--- Data to examine Enclosed Below ---
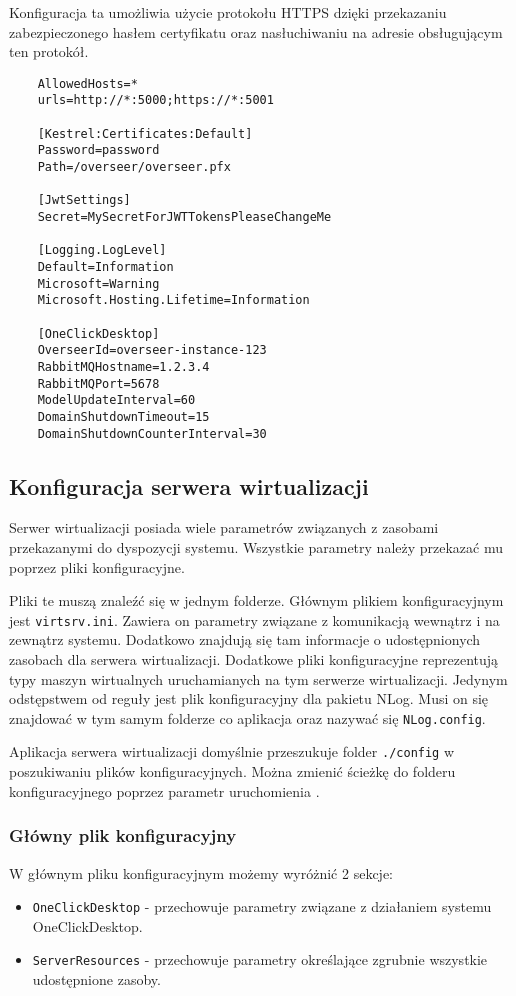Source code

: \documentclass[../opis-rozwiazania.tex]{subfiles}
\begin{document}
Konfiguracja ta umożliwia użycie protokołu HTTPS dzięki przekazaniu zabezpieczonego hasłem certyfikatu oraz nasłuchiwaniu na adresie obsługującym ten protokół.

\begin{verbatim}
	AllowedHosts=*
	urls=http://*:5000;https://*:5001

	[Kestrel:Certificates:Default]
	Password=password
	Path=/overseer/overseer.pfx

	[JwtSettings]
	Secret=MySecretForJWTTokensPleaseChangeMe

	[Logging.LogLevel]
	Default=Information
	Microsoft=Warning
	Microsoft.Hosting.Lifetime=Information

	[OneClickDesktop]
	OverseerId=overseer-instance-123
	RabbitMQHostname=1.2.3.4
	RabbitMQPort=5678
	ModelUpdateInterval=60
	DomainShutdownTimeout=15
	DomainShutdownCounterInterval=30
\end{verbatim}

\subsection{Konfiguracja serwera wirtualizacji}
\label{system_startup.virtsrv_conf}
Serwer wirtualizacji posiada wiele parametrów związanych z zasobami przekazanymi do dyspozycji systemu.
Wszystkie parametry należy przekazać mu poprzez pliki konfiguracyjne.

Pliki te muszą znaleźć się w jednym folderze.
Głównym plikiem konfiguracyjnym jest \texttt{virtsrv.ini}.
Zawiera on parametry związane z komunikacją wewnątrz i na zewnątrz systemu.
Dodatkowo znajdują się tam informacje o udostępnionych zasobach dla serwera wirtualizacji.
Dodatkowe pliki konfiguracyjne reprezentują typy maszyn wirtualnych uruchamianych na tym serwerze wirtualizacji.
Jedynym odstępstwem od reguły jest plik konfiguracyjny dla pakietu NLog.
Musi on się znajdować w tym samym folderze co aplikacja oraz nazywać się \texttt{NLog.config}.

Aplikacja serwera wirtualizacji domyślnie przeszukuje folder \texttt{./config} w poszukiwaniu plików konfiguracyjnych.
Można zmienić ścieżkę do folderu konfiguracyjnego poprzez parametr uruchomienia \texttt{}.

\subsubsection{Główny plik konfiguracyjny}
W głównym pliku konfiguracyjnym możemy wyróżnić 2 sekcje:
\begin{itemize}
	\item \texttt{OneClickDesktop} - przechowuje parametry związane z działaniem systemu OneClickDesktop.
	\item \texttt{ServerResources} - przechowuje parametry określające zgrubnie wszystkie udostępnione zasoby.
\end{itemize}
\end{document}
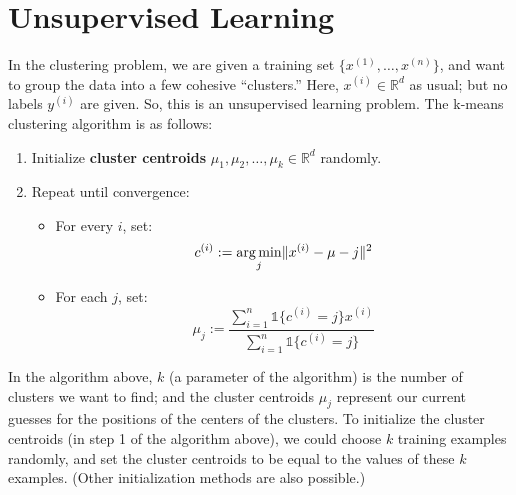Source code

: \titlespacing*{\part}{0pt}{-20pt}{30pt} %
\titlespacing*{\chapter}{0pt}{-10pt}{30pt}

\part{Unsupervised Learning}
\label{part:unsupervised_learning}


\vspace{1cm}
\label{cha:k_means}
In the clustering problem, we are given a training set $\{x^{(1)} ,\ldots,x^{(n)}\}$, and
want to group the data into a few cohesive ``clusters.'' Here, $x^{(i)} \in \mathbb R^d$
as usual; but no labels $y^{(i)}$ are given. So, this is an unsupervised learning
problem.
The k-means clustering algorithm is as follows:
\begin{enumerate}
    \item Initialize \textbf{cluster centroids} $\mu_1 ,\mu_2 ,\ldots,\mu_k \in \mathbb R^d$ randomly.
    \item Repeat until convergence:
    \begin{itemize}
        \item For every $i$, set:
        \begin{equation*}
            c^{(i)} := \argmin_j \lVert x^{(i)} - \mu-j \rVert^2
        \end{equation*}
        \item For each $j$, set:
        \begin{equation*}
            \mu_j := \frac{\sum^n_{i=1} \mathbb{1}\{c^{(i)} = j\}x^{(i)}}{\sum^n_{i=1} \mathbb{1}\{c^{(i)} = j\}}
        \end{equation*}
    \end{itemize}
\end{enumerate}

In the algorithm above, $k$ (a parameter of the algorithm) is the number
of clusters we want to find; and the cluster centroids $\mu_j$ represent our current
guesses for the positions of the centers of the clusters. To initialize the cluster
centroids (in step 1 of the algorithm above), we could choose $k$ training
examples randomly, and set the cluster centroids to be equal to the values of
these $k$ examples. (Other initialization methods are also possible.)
--- End of Enclosed Data to examine ---
--- Data to examine Enclosed Below ---
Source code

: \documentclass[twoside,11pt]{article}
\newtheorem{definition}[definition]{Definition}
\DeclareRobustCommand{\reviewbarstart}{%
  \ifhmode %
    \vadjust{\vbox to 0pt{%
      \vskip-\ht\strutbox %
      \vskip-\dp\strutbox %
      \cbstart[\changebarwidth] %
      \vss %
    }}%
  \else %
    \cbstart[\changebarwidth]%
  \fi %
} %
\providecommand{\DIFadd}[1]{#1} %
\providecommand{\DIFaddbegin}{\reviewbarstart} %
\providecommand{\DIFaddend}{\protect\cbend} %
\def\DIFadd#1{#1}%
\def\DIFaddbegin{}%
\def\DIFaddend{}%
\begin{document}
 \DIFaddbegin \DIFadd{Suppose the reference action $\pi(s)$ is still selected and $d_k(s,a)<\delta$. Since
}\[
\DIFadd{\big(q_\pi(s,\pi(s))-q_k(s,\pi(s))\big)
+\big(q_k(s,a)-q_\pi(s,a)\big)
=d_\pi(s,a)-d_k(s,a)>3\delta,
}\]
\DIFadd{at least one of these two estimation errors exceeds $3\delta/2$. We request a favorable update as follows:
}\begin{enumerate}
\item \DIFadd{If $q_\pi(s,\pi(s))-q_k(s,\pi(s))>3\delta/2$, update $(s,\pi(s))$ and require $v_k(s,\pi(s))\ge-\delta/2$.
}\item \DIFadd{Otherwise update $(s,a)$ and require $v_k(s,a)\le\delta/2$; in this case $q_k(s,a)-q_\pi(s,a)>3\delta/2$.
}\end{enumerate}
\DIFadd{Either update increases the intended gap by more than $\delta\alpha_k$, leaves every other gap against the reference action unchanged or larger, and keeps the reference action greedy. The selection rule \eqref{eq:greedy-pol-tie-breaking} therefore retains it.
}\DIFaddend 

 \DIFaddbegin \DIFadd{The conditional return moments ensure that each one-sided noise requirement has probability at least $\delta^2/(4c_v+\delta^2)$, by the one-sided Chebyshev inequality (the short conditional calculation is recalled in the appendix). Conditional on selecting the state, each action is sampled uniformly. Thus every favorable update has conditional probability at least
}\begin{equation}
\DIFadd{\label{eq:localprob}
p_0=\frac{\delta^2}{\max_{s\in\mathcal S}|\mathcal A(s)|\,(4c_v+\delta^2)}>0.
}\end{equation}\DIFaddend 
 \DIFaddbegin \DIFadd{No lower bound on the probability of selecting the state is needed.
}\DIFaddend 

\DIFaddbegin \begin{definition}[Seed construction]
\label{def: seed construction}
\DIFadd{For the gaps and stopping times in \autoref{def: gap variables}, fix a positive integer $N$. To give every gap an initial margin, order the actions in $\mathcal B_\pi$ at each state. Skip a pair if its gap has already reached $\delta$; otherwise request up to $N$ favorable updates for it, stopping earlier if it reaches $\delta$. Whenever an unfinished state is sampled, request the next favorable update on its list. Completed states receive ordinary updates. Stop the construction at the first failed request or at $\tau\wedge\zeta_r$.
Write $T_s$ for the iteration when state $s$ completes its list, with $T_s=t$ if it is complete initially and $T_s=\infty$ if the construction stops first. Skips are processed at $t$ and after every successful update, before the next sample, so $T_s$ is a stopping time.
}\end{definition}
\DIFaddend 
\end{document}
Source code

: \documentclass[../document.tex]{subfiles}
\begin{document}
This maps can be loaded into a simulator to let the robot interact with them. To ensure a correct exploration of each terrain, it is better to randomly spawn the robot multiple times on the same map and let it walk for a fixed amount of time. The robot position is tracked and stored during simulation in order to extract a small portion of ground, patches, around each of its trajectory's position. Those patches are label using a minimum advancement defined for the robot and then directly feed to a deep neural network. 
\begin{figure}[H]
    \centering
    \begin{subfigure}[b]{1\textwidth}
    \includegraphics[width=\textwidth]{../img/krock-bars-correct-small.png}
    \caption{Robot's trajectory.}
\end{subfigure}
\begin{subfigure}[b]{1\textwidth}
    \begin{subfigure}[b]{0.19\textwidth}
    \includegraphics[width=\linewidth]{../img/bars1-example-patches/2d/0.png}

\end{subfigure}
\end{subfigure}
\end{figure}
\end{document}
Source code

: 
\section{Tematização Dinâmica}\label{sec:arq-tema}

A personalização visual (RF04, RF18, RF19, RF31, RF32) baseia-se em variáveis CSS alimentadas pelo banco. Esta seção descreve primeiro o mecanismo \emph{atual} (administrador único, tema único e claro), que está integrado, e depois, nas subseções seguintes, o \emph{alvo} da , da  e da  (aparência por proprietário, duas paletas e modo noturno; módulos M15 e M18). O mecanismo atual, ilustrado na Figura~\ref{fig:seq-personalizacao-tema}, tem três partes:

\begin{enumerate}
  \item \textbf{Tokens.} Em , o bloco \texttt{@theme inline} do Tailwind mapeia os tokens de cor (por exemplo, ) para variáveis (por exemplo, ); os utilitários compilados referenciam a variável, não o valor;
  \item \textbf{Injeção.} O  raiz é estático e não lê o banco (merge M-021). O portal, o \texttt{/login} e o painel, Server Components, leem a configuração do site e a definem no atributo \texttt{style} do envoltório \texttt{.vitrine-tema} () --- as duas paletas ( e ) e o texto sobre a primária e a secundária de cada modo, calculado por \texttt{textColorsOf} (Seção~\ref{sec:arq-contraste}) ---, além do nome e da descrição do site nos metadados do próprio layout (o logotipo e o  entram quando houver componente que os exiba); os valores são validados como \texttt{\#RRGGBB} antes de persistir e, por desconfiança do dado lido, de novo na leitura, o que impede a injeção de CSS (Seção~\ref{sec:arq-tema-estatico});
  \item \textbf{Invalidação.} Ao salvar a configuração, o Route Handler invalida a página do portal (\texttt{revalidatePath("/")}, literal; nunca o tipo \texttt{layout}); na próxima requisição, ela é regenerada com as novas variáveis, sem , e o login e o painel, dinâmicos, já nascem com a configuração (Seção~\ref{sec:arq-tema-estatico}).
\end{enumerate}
--- End of Enclosed Data to examine ---
Here the output must be the lines above from the line with "OverseerId=overseer-instance-123" to the line with "Musi on się", both included, duplicated word for word and nothing else.

Answer space:
	OverseerId=overseer-instance-123
	RabbitMQHostname=1.2.3.4
	RabbitMQPort=5678
	ModelUpdateInterval=60
	DomainShutdownTimeout=15
	DomainShutdownCounterInterval=30
\end{verbatim}

\subsection{Konfiguracja serwera wirtualizacji}
\label{system_startup.virtsrv_conf}
Serwer wirtualizacji posiada wiele parametrów związanych z zasobami przekazanymi do dyspozycji systemu.
Wszystkie parametry należy przekazać mu poprzez pliki konfiguracyjne.

Pliki te muszą znaleźć się w jednym folderze.
Głównym plikiem konfiguracyjnym jest \texttt{virtsrv.ini}.
Zawiera on parametry związane z komunikacją wewnątrz i na zewnątrz systemu.
Dodatkowo znajdują się tam informacje o udostępnionych zasobach dla serwera wirtualizacji.
Dodatkowe pliki konfiguracyjne reprezentują typy maszyn wirtualnych uruchamianych na tym serwerze wirtualizacji.
Jedynym odstępstwem od reguły jest plik konfiguracyjny dla pakietu NLog.
Musi on się znajdować w tym samym folderze co aplikacja oraz nazywać się \texttt{NLog.config}.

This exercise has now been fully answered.